----- Material to process -----

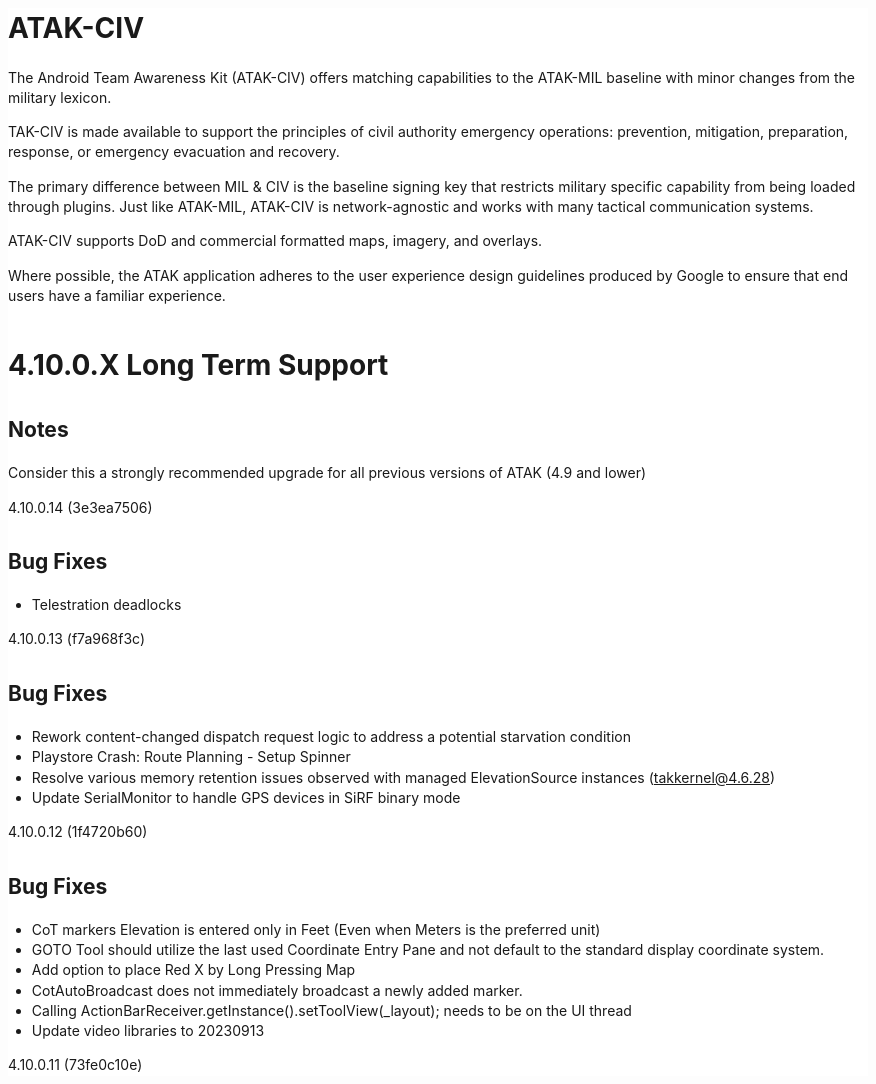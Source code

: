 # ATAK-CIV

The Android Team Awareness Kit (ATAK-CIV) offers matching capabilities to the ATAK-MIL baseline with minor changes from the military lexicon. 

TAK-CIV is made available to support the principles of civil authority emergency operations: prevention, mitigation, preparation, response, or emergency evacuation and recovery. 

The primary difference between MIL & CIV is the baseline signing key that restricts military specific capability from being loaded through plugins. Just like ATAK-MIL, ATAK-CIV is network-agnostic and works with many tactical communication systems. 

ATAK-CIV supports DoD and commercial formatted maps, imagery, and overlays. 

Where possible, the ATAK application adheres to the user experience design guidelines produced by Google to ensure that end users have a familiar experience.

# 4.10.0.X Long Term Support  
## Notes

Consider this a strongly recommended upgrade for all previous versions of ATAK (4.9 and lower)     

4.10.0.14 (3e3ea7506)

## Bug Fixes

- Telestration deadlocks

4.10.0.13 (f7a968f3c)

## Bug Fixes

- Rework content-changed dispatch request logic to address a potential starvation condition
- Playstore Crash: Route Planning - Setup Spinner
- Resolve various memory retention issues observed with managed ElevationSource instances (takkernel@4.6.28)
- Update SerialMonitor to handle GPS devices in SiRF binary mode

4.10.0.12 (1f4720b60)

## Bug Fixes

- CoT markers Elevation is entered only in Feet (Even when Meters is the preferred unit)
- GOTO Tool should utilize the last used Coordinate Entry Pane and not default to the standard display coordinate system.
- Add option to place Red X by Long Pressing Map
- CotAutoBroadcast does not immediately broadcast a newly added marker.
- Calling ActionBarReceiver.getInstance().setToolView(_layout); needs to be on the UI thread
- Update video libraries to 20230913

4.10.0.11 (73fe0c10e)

-----
----- Material to process -----

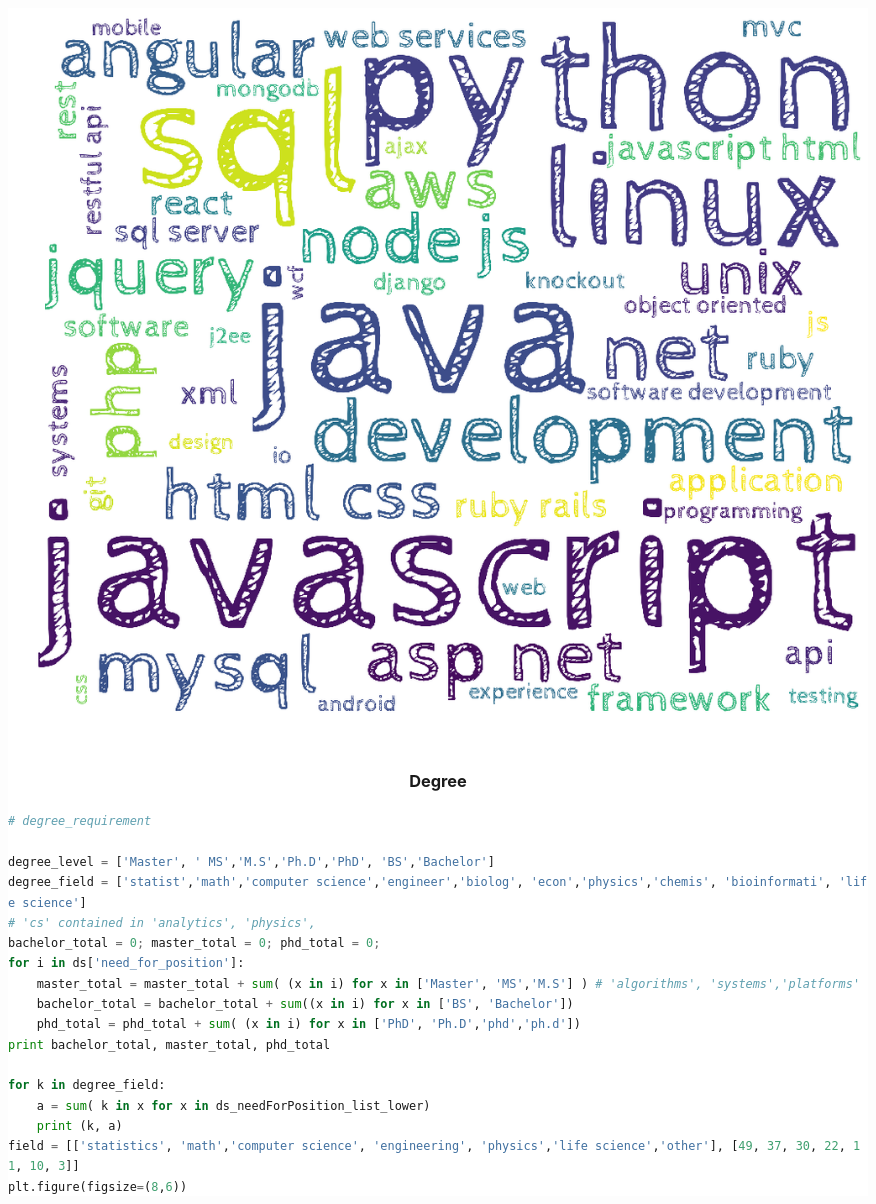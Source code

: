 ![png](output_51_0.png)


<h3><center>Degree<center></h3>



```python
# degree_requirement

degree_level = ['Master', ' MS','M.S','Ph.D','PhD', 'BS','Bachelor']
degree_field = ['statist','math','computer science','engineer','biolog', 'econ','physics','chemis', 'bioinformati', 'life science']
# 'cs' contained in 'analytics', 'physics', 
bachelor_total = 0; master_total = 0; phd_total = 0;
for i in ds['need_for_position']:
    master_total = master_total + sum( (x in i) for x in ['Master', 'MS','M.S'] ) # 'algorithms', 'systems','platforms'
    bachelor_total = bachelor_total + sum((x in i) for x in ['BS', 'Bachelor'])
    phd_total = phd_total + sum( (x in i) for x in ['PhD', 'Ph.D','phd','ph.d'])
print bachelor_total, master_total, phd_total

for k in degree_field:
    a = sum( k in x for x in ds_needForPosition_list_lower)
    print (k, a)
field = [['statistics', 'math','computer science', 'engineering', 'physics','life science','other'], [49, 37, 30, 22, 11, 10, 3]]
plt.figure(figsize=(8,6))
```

-----

Line count for the word "systems": work out how many lines of the data above include it, and reply with that number alone.

2